WORK INSTRUCTIONS: In the entries below, identify every line with the string "dport" and copy it.

-------------------------

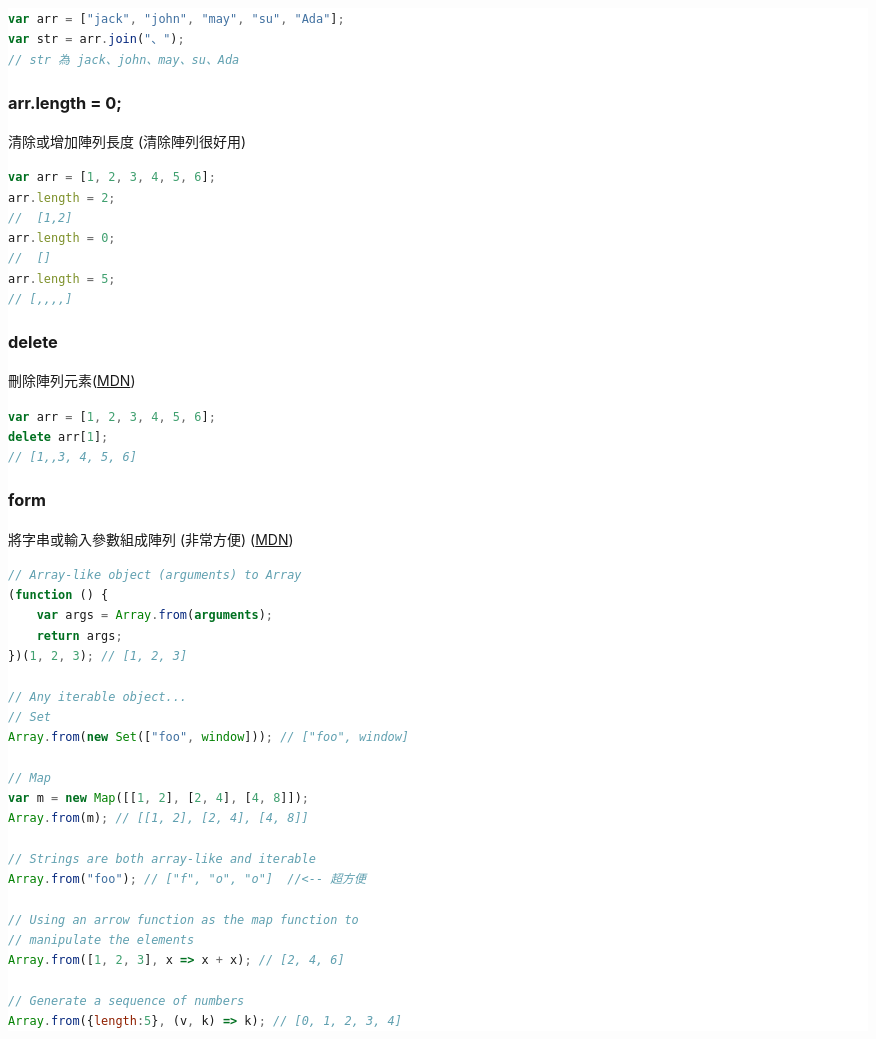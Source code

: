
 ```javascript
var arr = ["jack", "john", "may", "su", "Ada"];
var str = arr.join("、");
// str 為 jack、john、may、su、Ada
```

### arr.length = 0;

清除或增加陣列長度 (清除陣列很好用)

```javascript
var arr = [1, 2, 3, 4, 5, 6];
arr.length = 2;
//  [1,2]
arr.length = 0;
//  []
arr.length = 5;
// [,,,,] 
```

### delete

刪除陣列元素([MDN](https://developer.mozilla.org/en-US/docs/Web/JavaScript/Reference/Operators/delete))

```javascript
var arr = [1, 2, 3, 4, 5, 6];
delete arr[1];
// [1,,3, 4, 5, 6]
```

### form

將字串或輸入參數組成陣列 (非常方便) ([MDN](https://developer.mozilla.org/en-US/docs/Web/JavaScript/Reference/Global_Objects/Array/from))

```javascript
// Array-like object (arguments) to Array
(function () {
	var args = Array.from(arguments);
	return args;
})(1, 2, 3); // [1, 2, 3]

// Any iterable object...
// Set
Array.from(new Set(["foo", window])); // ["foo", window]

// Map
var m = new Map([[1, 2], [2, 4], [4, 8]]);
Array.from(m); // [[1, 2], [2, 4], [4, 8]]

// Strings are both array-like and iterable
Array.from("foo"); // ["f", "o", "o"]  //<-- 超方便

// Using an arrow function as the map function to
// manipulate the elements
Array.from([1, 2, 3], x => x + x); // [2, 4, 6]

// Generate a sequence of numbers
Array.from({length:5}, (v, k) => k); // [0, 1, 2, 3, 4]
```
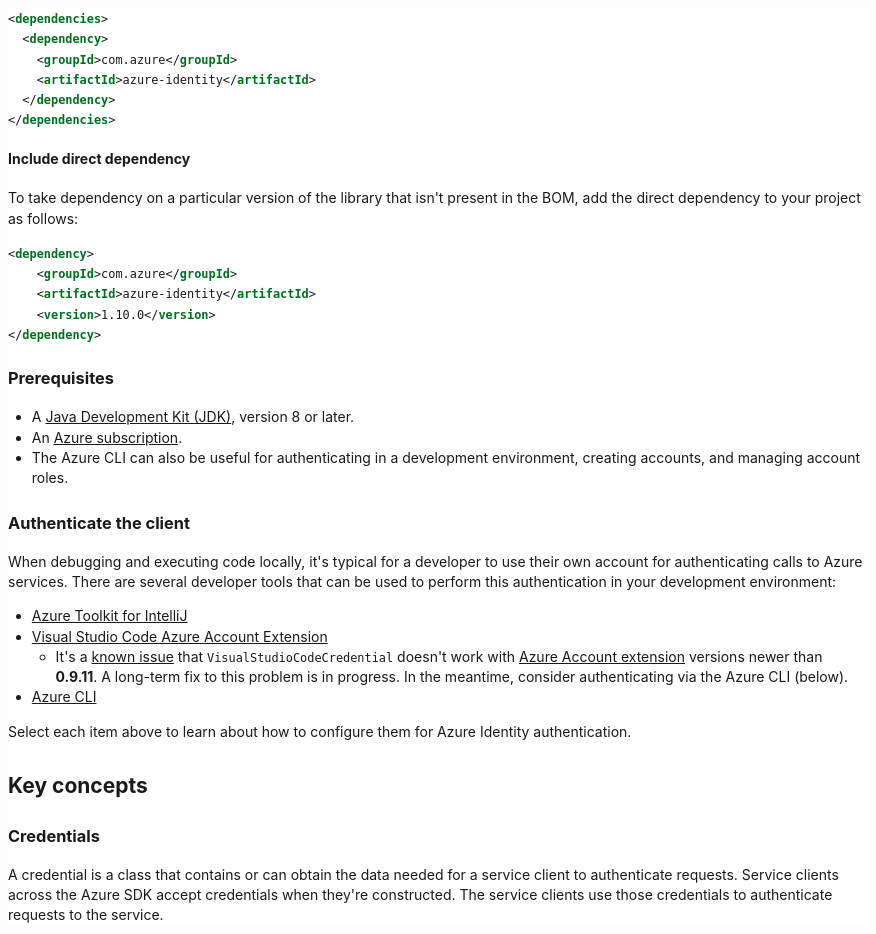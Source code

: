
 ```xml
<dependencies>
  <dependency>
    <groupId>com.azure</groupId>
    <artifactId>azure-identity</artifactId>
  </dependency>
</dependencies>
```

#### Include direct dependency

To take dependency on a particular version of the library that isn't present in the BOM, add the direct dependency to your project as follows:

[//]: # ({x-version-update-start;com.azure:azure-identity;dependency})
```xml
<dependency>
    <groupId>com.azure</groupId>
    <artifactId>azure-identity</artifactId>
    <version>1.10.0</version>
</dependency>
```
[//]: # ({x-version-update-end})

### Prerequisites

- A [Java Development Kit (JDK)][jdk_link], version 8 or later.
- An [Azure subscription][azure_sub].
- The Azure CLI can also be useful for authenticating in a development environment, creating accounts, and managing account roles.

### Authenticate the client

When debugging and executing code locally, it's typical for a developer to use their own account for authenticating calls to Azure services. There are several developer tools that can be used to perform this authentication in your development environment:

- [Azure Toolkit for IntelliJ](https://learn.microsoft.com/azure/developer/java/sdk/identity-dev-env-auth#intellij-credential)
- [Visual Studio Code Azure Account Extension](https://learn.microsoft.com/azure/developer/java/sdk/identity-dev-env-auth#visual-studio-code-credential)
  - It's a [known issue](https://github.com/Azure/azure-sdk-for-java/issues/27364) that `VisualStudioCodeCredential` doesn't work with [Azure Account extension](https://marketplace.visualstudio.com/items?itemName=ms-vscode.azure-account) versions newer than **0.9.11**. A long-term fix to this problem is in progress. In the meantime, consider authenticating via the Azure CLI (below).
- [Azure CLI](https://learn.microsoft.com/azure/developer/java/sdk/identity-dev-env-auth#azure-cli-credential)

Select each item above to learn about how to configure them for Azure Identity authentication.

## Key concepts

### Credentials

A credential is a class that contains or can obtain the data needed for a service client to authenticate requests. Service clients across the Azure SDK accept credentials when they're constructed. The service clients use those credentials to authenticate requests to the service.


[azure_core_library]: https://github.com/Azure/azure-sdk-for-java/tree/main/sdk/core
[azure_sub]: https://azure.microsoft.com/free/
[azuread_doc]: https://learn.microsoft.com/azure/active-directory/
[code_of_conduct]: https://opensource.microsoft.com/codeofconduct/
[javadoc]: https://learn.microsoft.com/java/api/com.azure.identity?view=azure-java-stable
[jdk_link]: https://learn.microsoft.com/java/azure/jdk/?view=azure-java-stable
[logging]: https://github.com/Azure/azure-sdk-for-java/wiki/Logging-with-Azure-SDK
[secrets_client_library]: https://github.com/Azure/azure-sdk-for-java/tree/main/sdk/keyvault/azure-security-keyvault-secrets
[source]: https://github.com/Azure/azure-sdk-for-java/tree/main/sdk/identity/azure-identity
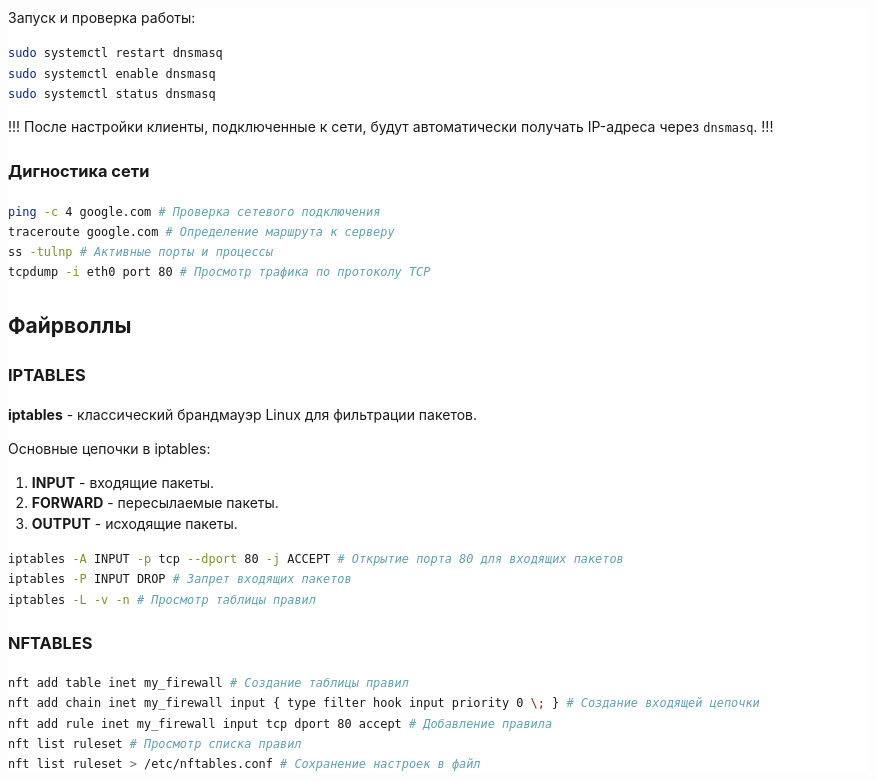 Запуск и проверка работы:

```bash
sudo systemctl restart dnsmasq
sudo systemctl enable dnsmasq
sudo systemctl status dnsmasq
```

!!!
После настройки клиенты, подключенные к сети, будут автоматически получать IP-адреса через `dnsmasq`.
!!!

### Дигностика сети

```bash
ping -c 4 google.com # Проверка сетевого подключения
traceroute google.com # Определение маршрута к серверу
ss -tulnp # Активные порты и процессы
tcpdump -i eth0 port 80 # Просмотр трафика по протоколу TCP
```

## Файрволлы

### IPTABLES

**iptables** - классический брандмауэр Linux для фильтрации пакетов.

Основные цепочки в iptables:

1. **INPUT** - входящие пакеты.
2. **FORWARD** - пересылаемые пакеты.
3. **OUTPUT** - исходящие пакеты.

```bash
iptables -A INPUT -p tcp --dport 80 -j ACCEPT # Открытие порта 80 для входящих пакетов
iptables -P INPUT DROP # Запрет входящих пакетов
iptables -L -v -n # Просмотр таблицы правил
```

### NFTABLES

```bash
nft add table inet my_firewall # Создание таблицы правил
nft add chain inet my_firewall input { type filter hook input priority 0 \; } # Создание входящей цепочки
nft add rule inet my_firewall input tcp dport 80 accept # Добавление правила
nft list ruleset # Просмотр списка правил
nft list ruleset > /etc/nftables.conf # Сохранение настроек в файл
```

-------------------------

FINISHED EXERCISE:
iptables -A INPUT -p tcp --dport 80 -j ACCEPT # Открытие порта 80 для входящих пакетов
nft add rule inet my_firewall input tcp dport 80 accept # Добавление правила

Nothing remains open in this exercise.